For the mesh representation deformation (Table 2), Yumer et al. ’s [44] results are null, since their method is used to compute ground truth, and complete shapes are the ideal case. Our finetuned network (F2-32-fm) performs best among the convolutional network approaches, and outperforms the kNN baseline as well. Note that, the synthesis network baselines (S1-32, S2-32) are not as good as the kNN baseline in most cases. Note also that, kNN results for point sets are the same with kNN for mesh data since kNN for mesh also uses the points sampled on the shape as described in Sect. 5.1.

When there is a considerable amount of uncertainty is existent in the input (such as point set or depth scan input type), our method outperforms the results of [44] (Tables 3, and 4). Moreover, since depth scans incorporate a significant amount of missing data (Fig. 5), Yumer et al. [44] is not able to generate plausible deformations due to their template matching step failing to fit correspondences.

Figure 5 shows visual results for all three data types. Our method achieves similar results to that of Yumer et al. [44] with respect to the ground truth for the mesh data type. Note the significant loss of deformation quality with the previous work for point set and depth scan data. Our method gracefully generates deformation flows that meaningfully deform such low fidelity data. Table 4 shows that deformation using our best performing network (F2-32-fs) achieves \({\sim }5\times \) less error compared to the four benchmark methods (Yumer et al. [44], kNN, S1-32, S2-32). Refer to our supplemental material for visual comparisons with kNN and synthesis network baselines.

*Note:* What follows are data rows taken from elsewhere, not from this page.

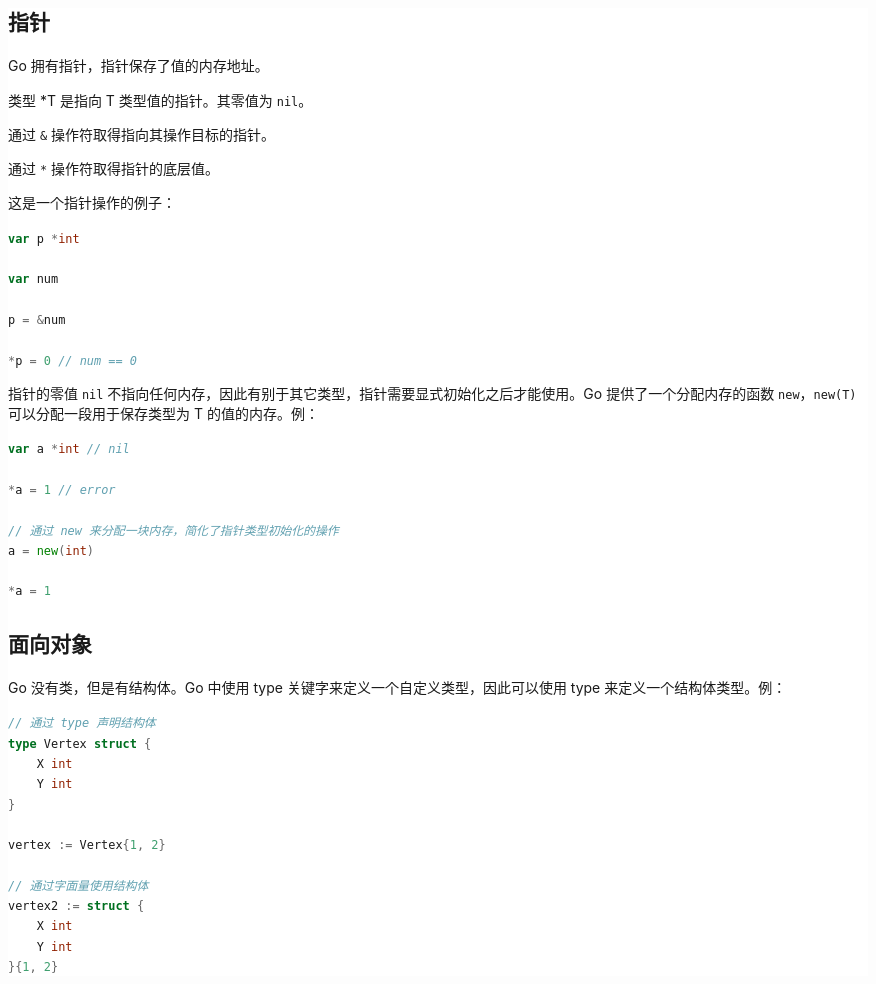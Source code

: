 ## 指针

Go 拥有指针，指针保存了值的内存地址。

类型 \*T 是指向 T 类型值的指针。其零值为 `nil`。

通过 `&` 操作符取得指向其操作目标的指针。

通过 `*` 操作符取得指针的底层值。

这是一个指针操作的例子：

```go
var p *int

var num

p = &num

*p = 0 // num == 0
```

指针的零值 `nil` 不指向任何内存，因此有别于其它类型，指针需要显式初始化之后才能使用。Go 提供了一个分配内存的函数 `new`，`new(T)` 可以分配一段用于保存类型为 T 的值的内存。例：

```go
var a *int // nil

*a = 1 // error

// 通过 new 来分配一块内存，简化了指针类型初始化的操作
a = new(int)

*a = 1
```

## 面向对象

Go 没有类，但是有结构体。Go 中使用 type 关键字来定义一个自定义类型，因此可以使用 type 来定义一个结构体类型。例：

```go
// 通过 type 声明结构体
type Vertex struct {
	X int
	Y int
}

vertex := Vertex{1, 2}

// 通过字面量使用结构体
vertex2 := struct {
	X int
	Y int
}{1, 2}
```
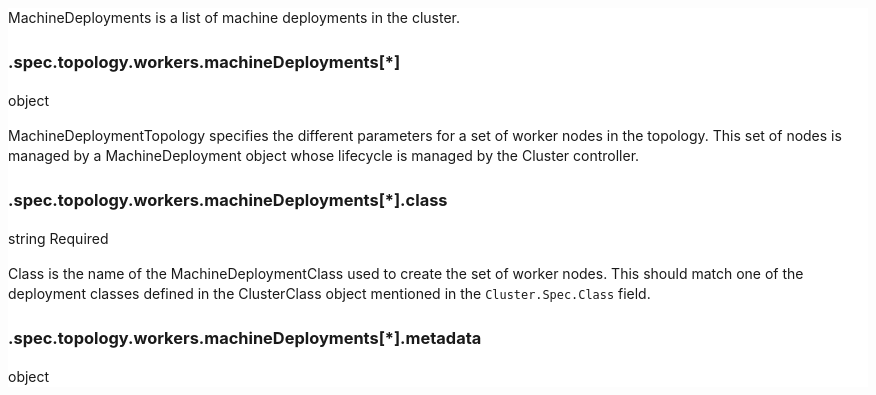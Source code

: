 <div class="property-description">
<p>MachineDeployments is a list of machine deployments in the cluster.</p>

</div>

</div>
</div>

<div class="property depth-4">
<div class="property-header">
<h3 class="property-path" id="v1alpha4-.spec.topology.workers.machineDeployments[*]">.spec.topology.workers.machineDeployments[*]</h3>
</div>
<div class="property-body">
<div class="property-meta">
<span class="property-type">object</span>

</div>

<div class="property-description">
<p>MachineDeploymentTopology specifies the different parameters for a set of worker nodes in the topology. This set of nodes is managed by a MachineDeployment object whose lifecycle is managed by the Cluster controller.</p>

</div>

</div>
</div>

<div class="property depth-5">
<div class="property-header">
<h3 class="property-path" id="v1alpha4-.spec.topology.workers.machineDeployments[*].class">.spec.topology.workers.machineDeployments[*].class</h3>
</div>
<div class="property-body">
<div class="property-meta">
<span class="property-type">string</span>
<span class="property-required">Required</span>
</div>

<div class="property-description">
<p>Class is the name of the MachineDeploymentClass used to create the set of worker nodes. This should match one of the deployment classes defined in the ClusterClass object mentioned in the <code>Cluster.Spec.Class</code> field.</p>

</div>

</div>
</div>

<div class="property depth-5">
<div class="property-header">
<h3 class="property-path" id="v1alpha4-.spec.topology.workers.machineDeployments[*].metadata">.spec.topology.workers.machineDeployments[*].metadata</h3>
</div>
<div class="property-body">
<div class="property-meta">
<span class="property-type">object</span>

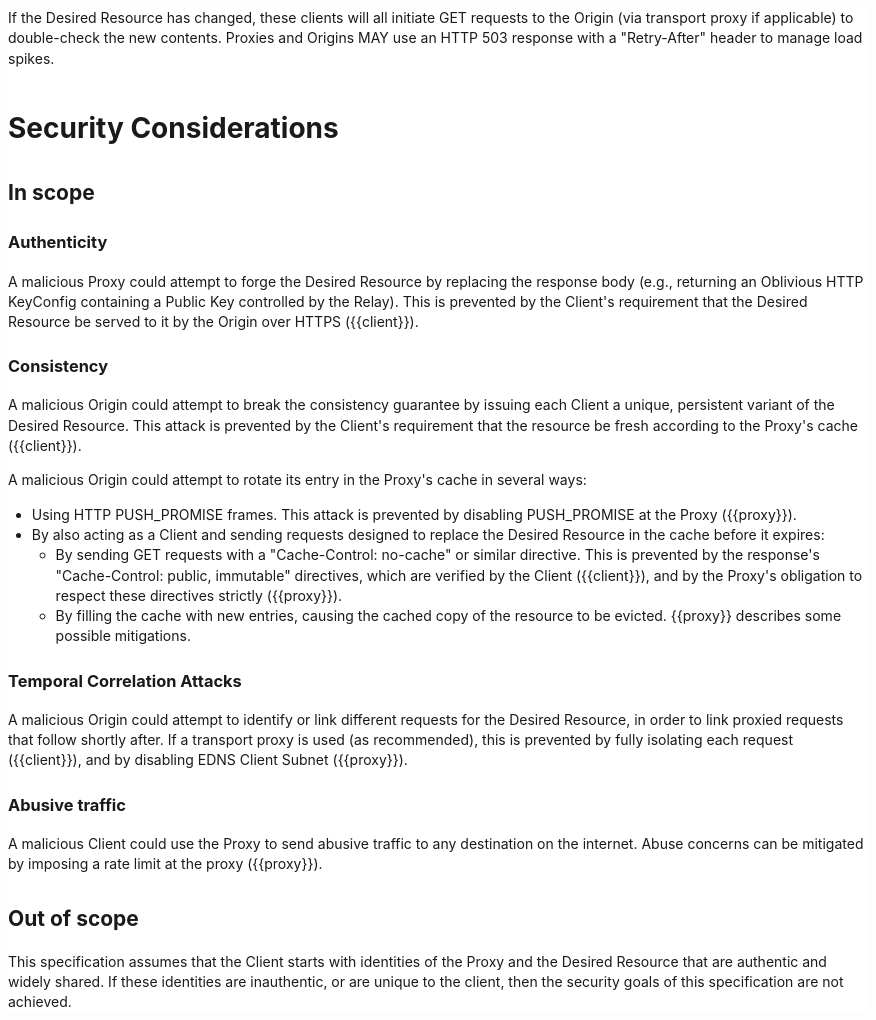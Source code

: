 If the Desired Resource has changed, these clients will all initiate GET requests to the Origin (via transport proxy if applicable) to double-check the new contents.  Proxies and Origins MAY use an HTTP 503 response with a "Retry-After" header to manage load spikes.

# Security Considerations

## In scope

### Authenticity

A malicious Proxy could attempt to forge the Desired Resource by replacing the response body (e.g., returning an Oblivious HTTP KeyConfig containing a Public Key controlled by the Relay).  This is prevented by the Client's requirement that the Desired Resource be served to it by the Origin over HTTPS ({{client}}).

### Consistency

A malicious Origin could attempt to break the consistency guarantee by issuing each Client a unique, persistent variant of the Desired Resource.  This attack is prevented by the Client's requirement that the resource be fresh according to the Proxy's cache ({{client}}).

A malicious Origin could attempt to rotate its entry in the Proxy's cache in several ways:

* Using HTTP PUSH_PROMISE frames.  This attack is prevented by disabling PUSH_PROMISE at the Proxy ({{proxy}}).
* By also acting as a Client and sending requests designed to replace the Desired Resource in the cache before it expires:
  - By sending GET requests with a "Cache-Control: no-cache" or similar directive.  This is prevented by the response's "Cache-Control: public, immutable" directives, which are verified by the Client ({{client}}), and by the Proxy's obligation to respect these directives strictly ({{proxy}}).
  - By filling the cache with new entries, causing the cached copy of the resource to be evicted.  {{proxy}} describes some possible mitigations.

### Temporal Correlation Attacks

A malicious Origin could attempt to identify or link different requests for the Desired Resource, in order to link proxied requests that follow shortly after.  If a transport proxy is used (as recommended), this is prevented by fully isolating each request ({{client}}), and by disabling EDNS Client Subnet ({{proxy}}).

### Abusive traffic

A malicious Client could use the Proxy to send abusive traffic to any destination on the internet.  Abuse concerns can be mitigated by imposing a rate limit at the proxy ({{proxy}}).

## Out of scope

This specification assumes that the Client starts with identities of the Proxy and the Desired Resource that are authentic and widely shared.  If these identities are inauthentic, or are unique to the client, then the security goals of this specification are not achieved.
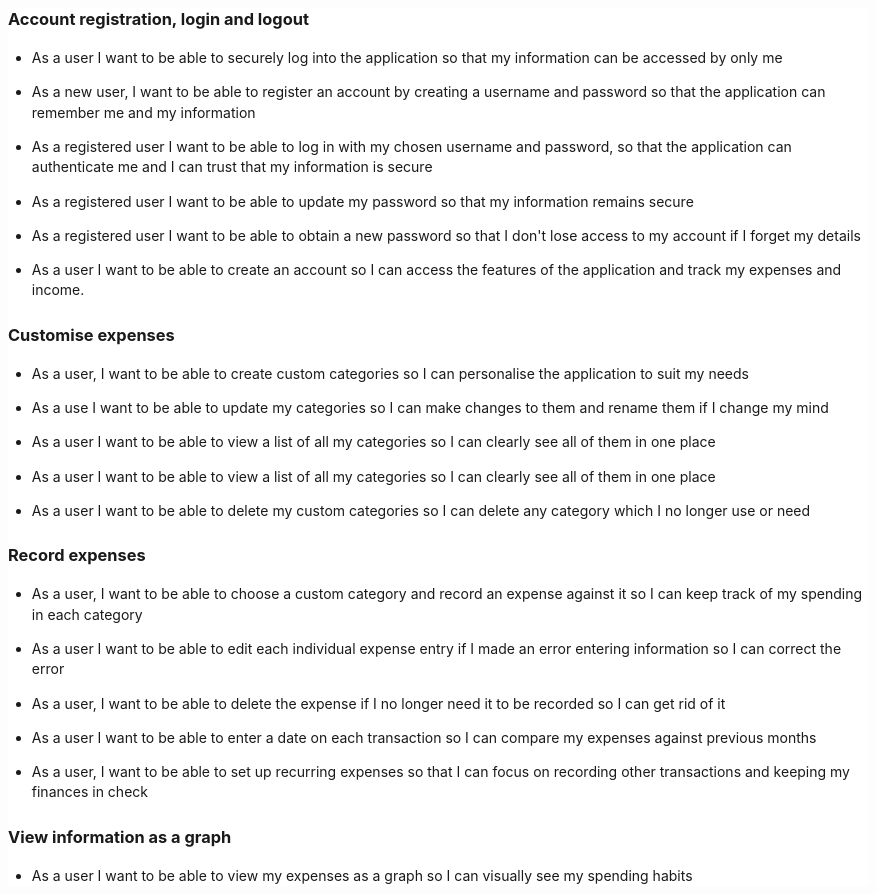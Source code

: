 ### Account registration, login and logout
* As a user I want to be able to securely log into the application so that my information can be accessed by only me

* As a new user, I want to be able to register an account by creating a username and password so that the application can remember me and my information

* As a registered user I want to be able to log in with my chosen username and password, so that the application can authenticate me and I can trust that my information is secure

* As a registered user I want to be able to update my password so that my information remains secure

* As a registered user I want to be able to obtain a new password so that I don't lose access to my account if I forget my details

* As a user I want to be able to create an account so I can access the features of the application and track my expenses and income.

### Customise expenses
* As a user, I want to be able to create custom categories so I can personalise the application to suit my needs

* As a use I want to be able to update my categories so I can make changes to them and rename them if I change my mind

* As a user I want to be able to view a list of all my categories so I can clearly see all of them in one place

* As a user I want to be able to view a list of all my categories so I can clearly see all of them in one place

* As a user I want to be able to delete my custom categories so I can delete any category which I no longer use or need

### Record expenses

* As a user, I want to be able to choose a custom category and record an expense against it so I can keep track of my spending in each category

* As a user I want to be able to edit each individual expense entry if I made an error entering information so I can correct the error

* As a user, I want to be able to delete the expense if I no longer need it to be recorded so I can get rid of it

* As a user I want to be able to enter a date on each transaction so I can compare my expenses against previous months

* As a user, I want to be able to set up recurring expenses so that I can focus on recording other transactions and keeping my finances in check

### View information as a graph

* As a user I want to be able to view my expenses as a graph so I can visually see my spending habits
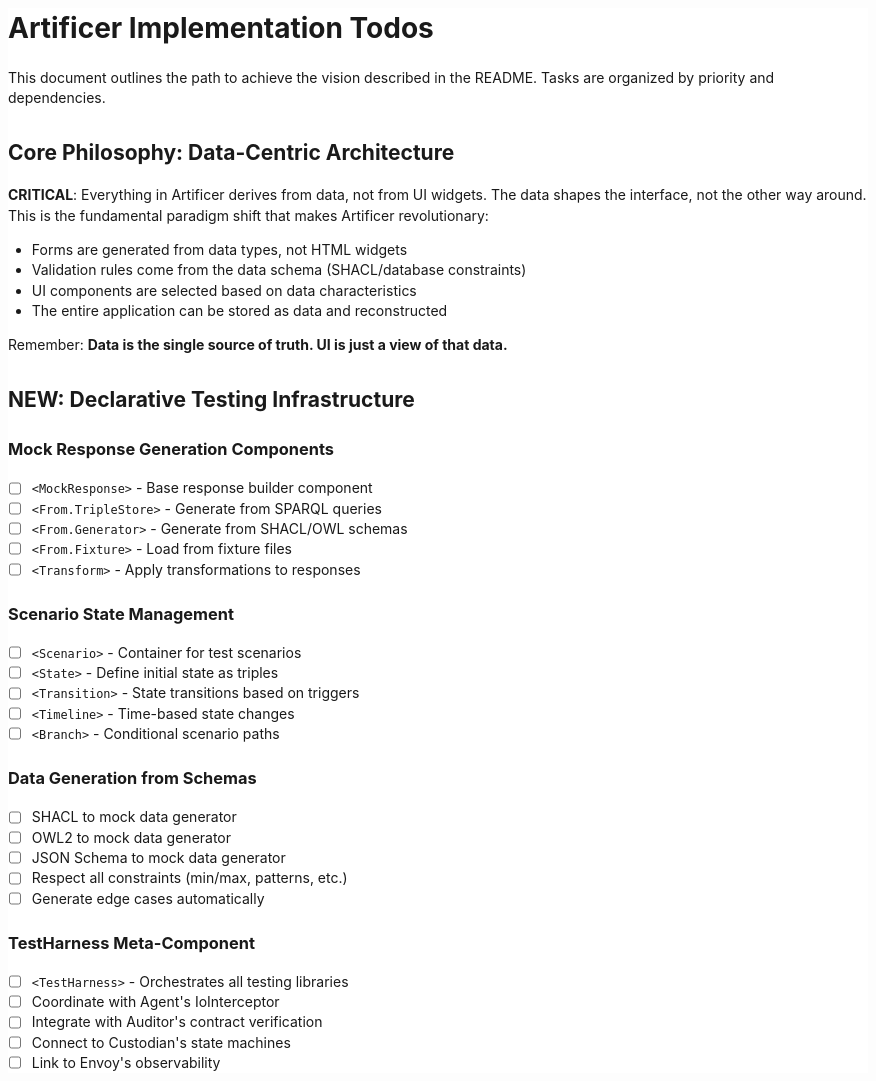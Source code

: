 # Artificer Implementation Todos

This document outlines the path to achieve the vision described in the README. Tasks are organized by priority and dependencies.

## Core Philosophy: Data-Centric Architecture

**CRITICAL**: Everything in Artificer derives from data, not from UI widgets. The data shapes the interface, not the other way around. This is the fundamental paradigm shift that makes Artificer revolutionary:

- Forms are generated from data types, not HTML widgets
- Validation rules come from the data schema (SHACL/database constraints)
- UI components are selected based on data characteristics
- The entire application can be stored as data and reconstructed

Remember: **Data is the single source of truth. UI is just a view of that data.**

## NEW: Declarative Testing Infrastructure

### Mock Response Generation Components

- [ ] `<MockResponse>` - Base response builder component
- [ ] `<From.TripleStore>` - Generate from SPARQL queries
- [ ] `<From.Generator>` - Generate from SHACL/OWL schemas
- [ ] `<From.Fixture>` - Load from fixture files
- [ ] `<Transform>` - Apply transformations to responses

### Scenario State Management

- [ ] `<Scenario>` - Container for test scenarios
- [ ] `<State>` - Define initial state as triples
- [ ] `<Transition>` - State transitions based on triggers
- [ ] `<Timeline>` - Time-based state changes
- [ ] `<Branch>` - Conditional scenario paths

### Data Generation from Schemas

- [ ] SHACL to mock data generator
- [ ] OWL2 to mock data generator
- [ ] JSON Schema to mock data generator
- [ ] Respect all constraints (min/max, patterns, etc.)
- [ ] Generate edge cases automatically

### TestHarness Meta-Component

- [ ] `<TestHarness>` - Orchestrates all testing libraries
- [ ] Coordinate with Agent's IoInterceptor
- [ ] Integrate with Auditor's contract verification
- [ ] Connect to Custodian's state machines
- [ ] Link to Envoy's observability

Robustness to Noise and Partial Data. We further test our method by introducing noise and partially missing parts to the input (Fig. 6(a–c)). To add noise, we randomly select a point on the surface from a uniform distribution and generate a sphere that has a radius drawn from \(\mathcal {N}(d/20,d/100)\), where d is the diagonal of the shape bounding box. The number of spheres added affects the amount of noise, which is measured in added voxel percentage in the voxelized representation of the shape. For introducing missing parts (Fig. 6(b)), we randomly select a point on the surface from a uniform distribution and remove polygons from the shape to match the percentage of missing voxels required. Figure 6(d–e) show the results of this experiment on 1000 randomly selected shapes from our test data, with 1000 randomly selected deformation indications from a uniform distribution. Figure 6 shows that the CNN methods are more robust to noise in general, with our flow based networks outperforming other methods including the synthesis networks.

Fig. 6.

Right: Example augmentation on test data: (a) original shape, (b) noise, (c) missing parts. (d) Noise vs. Average test error, (e) Missing data vs. Average test error. Both noise and missing data percentages are measured with respect to the original input’s voxelized representation number of filled voxels.

Limitations. Our deformation flow is continuous in the voxel grid, and this introduces some limitations when the optimal deformation can only be achieved with a discontinuous flow. An example of this can be observed in the airplanes dataset with the ‘fighter’ deformation indicator. The airplane wings stretch significantly whereas the sides of the fuselage where the wings attach does not stretch with it in the original deformation. Our deformation for such extreme discontinuity requirements is not as good as globally continuous cases as seen in Table 2.